# [WHAT THE EXERCISE ASKS]
Would you retype every record below exactly as written?

== SUPPLIED DATA

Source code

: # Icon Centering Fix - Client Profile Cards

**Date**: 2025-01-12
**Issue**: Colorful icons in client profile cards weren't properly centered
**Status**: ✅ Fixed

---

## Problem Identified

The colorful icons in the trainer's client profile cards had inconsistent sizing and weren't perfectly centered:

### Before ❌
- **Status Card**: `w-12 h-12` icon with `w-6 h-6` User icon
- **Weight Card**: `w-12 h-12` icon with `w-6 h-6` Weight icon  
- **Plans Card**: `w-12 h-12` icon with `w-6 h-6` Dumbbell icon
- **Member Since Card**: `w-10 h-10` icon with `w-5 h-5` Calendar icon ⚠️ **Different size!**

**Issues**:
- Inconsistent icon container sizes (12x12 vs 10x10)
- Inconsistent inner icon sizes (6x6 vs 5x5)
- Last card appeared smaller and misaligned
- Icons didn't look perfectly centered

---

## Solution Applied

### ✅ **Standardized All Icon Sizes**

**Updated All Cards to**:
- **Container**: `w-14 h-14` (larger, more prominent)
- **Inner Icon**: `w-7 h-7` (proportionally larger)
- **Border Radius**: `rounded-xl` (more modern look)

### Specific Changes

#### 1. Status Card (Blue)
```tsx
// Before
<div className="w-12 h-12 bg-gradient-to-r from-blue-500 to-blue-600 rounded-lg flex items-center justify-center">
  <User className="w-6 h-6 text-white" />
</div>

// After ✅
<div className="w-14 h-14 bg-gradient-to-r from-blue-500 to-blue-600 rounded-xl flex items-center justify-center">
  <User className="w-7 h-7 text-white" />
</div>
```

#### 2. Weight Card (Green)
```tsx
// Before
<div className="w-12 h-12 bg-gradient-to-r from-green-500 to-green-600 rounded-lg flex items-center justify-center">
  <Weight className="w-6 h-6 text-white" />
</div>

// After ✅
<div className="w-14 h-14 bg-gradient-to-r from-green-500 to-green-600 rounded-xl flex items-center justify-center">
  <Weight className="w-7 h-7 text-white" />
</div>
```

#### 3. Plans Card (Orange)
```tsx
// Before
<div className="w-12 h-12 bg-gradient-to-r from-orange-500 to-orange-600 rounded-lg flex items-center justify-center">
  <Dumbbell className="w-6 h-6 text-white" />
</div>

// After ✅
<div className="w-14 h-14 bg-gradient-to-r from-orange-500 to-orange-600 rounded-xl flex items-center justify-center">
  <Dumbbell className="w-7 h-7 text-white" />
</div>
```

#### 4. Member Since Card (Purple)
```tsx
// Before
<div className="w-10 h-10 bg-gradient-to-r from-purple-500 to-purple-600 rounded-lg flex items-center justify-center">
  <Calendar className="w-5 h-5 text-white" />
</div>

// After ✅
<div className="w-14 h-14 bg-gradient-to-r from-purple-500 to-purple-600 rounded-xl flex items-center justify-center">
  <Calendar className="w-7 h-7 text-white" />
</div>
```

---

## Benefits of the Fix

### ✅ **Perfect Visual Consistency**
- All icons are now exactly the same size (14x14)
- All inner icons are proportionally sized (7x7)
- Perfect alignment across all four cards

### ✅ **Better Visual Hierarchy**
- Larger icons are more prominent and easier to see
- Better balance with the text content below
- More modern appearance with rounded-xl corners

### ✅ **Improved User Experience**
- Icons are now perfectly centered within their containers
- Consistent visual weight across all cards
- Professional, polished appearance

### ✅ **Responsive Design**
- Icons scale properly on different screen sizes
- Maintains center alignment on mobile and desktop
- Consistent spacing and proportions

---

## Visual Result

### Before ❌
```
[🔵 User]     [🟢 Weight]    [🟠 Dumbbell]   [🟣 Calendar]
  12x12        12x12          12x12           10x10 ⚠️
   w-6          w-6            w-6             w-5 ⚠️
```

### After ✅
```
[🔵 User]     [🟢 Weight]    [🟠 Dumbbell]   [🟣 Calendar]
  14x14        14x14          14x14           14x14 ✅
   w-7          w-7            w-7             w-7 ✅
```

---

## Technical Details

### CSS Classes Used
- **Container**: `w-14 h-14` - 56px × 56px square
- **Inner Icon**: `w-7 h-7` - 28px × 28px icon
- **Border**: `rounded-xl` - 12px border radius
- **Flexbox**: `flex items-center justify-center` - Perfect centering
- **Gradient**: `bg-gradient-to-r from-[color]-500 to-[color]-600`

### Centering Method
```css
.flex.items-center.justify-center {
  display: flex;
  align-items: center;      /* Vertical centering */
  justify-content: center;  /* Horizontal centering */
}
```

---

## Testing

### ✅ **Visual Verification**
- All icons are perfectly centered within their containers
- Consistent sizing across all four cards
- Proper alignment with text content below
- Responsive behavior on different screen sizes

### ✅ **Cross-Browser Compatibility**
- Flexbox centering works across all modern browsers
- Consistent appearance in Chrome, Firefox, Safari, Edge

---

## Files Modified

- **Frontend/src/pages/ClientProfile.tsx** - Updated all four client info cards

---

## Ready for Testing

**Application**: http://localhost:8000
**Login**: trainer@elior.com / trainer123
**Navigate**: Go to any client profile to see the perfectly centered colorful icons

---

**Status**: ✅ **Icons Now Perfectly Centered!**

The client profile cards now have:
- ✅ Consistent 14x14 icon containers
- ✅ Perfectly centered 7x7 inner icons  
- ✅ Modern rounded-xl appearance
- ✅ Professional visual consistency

====

# [TASK RESULT]
Source code

: # Icon Centering Fix - Client Profile Cards

**Date**: 2025-01-12
**Issue**: Colorful icons in client profile cards weren't properly centered
**Status**: ✅ Fixed

---

## Problem Identified

The colorful icons in the trainer's client profile cards had inconsistent sizing and weren't perfectly centered:

### Before ❌
- **Status Card**: `w-12 h-12` icon with `w-6 h-6` User icon
- **Weight Card**: `w-12 h-12` icon with `w-6 h-6` Weight icon  
- **Plans Card**: `w-12 h-12` icon with `w-6 h-6` Dumbbell icon
- **Member Since Card**: `w-10 h-10` icon with `w-5 h-5` Calendar icon ⚠️ **Different size!**

**Issues**:
- Inconsistent icon container sizes (12x12 vs 10x10)
- Inconsistent inner icon sizes (6x6 vs 5x5)
- Last card appeared smaller and misaligned
- Icons didn't look perfectly centered

---

## Solution Applied

### ✅ **Standardized All Icon Sizes**

**Updated All Cards to**:
- **Container**: `w-14 h-14` (larger, more prominent)
- **Inner Icon**: `w-7 h-7` (proportionally larger)
- **Border Radius**: `rounded-xl` (more modern look)

### Specific Changes

#### 1. Status Card (Blue)
```tsx
// Before
<div className="w-12 h-12 bg-gradient-to-r from-blue-500 to-blue-600 rounded-lg flex items-center justify-center">
  <User className="w-6 h-6 text-white" />
</div>

// After ✅
<div className="w-14 h-14 bg-gradient-to-r from-blue-500 to-blue-600 rounded-xl flex items-center justify-center">
  <User className="w-7 h-7 text-white" />
</div>
```

#### 2. Weight Card (Green)
```tsx
// Before
<div className="w-12 h-12 bg-gradient-to-r from-green-500 to-green-600 rounded-lg flex items-center justify-center">
  <Weight className="w-6 h-6 text-white" />
</div>

// After ✅
<div className="w-14 h-14 bg-gradient-to-r from-green-500 to-green-600 rounded-xl flex items-center justify-center">
  <Weight className="w-7 h-7 text-white" />
</div>
```

#### 3. Plans Card (Orange)
```tsx
// Before
<div className="w-12 h-12 bg-gradient-to-r from-orange-500 to-orange-600 rounded-lg flex items-center justify-center">
  <Dumbbell className="w-6 h-6 text-white" />
</div>

// After ✅
<div className="w-14 h-14 bg-gradient-to-r from-orange-500 to-orange-600 rounded-xl flex items-center justify-center">
  <Dumbbell className="w-7 h-7 text-white" />
</div>
```

#### 4. Member Since Card (Purple)
```tsx
// Before
<div className="w-10 h-10 bg-gradient-to-r from-purple-500 to-purple-600 rounded-lg flex items-center justify-center">
  <Calendar className="w-5 h-5 text-white" />
</div>

// After ✅
<div className="w-14 h-14 bg-gradient-to-r from-purple-500 to-purple-600 rounded-xl flex items-center justify-center">
  <Calendar className="w-7 h-7 text-white" />
</div>
```

---

## Benefits of the Fix

### ✅ **Perfect Visual Consistency**
- All icons are now exactly the same size (14x14)
- All inner icons are proportionally sized (7x7)
- Perfect alignment across all four cards

### ✅ **Better Visual Hierarchy**
- Larger icons are more prominent and easier to see
- Better balance with the text content below
- More modern appearance with rounded-xl corners

### ✅ **Improved User Experience**
- Icons are now perfectly centered within their containers
- Consistent visual weight across all cards
- Professional, polished appearance

### ✅ **Responsive Design**
- Icons scale properly on different screen sizes
- Maintains center alignment on mobile and desktop
- Consistent spacing and proportions

---

## Visual Result

### Before ❌
```
[🔵 User]     [🟢 Weight]    [🟠 Dumbbell]   [🟣 Calendar]
  12x12        12x12          12x12           10x10 ⚠️
   w-6          w-6            w-6             w-5 ⚠️
```

### After ✅
```
[🔵 User]     [🟢 Weight]    [🟠 Dumbbell]   [🟣 Calendar]
  14x14        14x14          14x14           14x14 ✅
   w-7          w-7            w-7             w-7 ✅
```

---

## Technical Details

### CSS Classes Used
- **Container**: `w-14 h-14` - 56px × 56px square
- **Inner Icon**: `w-7 h-7` - 28px × 28px icon
- **Border**: `rounded-xl` - 12px border radius
- **Flexbox**: `flex items-center justify-center` - Perfect centering
- **Gradient**: `bg-gradient-to-r from-[color]-500 to-[color]-600`

### Centering Method
```css
.flex.items-center.justify-center {
  display: flex;
  align-items: center;      /* Vertical centering */
  justify-content: center;  /* Horizontal centering */
}
```

---

## Testing

### ✅ **Visual Verification**
- All icons are perfectly centered within their containers
- Consistent sizing across all four cards
- Proper alignment with text content below
- Responsive behavior on different screen sizes

### ✅ **Cross-Browser Compatibility**
- Flexbox centering works across all modern browsers
- Consistent appearance in Chrome, Firefox, Safari, Edge

---

## Files Modified

- **Frontend/src/pages/ClientProfile.tsx** - Updated all four client info cards

---

## Ready for Testing

**Application**: http://localhost:8000
**Login**: trainer@elior.com / trainer123
**Navigate**: Go to any client profile to see the perfectly centered colorful icons

---

**Status**: ✅ **Icons Now Perfectly Centered!**

The client profile cards now have:
- ✅ Consistent 14x14 icon containers
- ✅ Perfectly centered 7x7 inner icons  
- ✅ Modern rounded-xl appearance
- ✅ Professional visual consistency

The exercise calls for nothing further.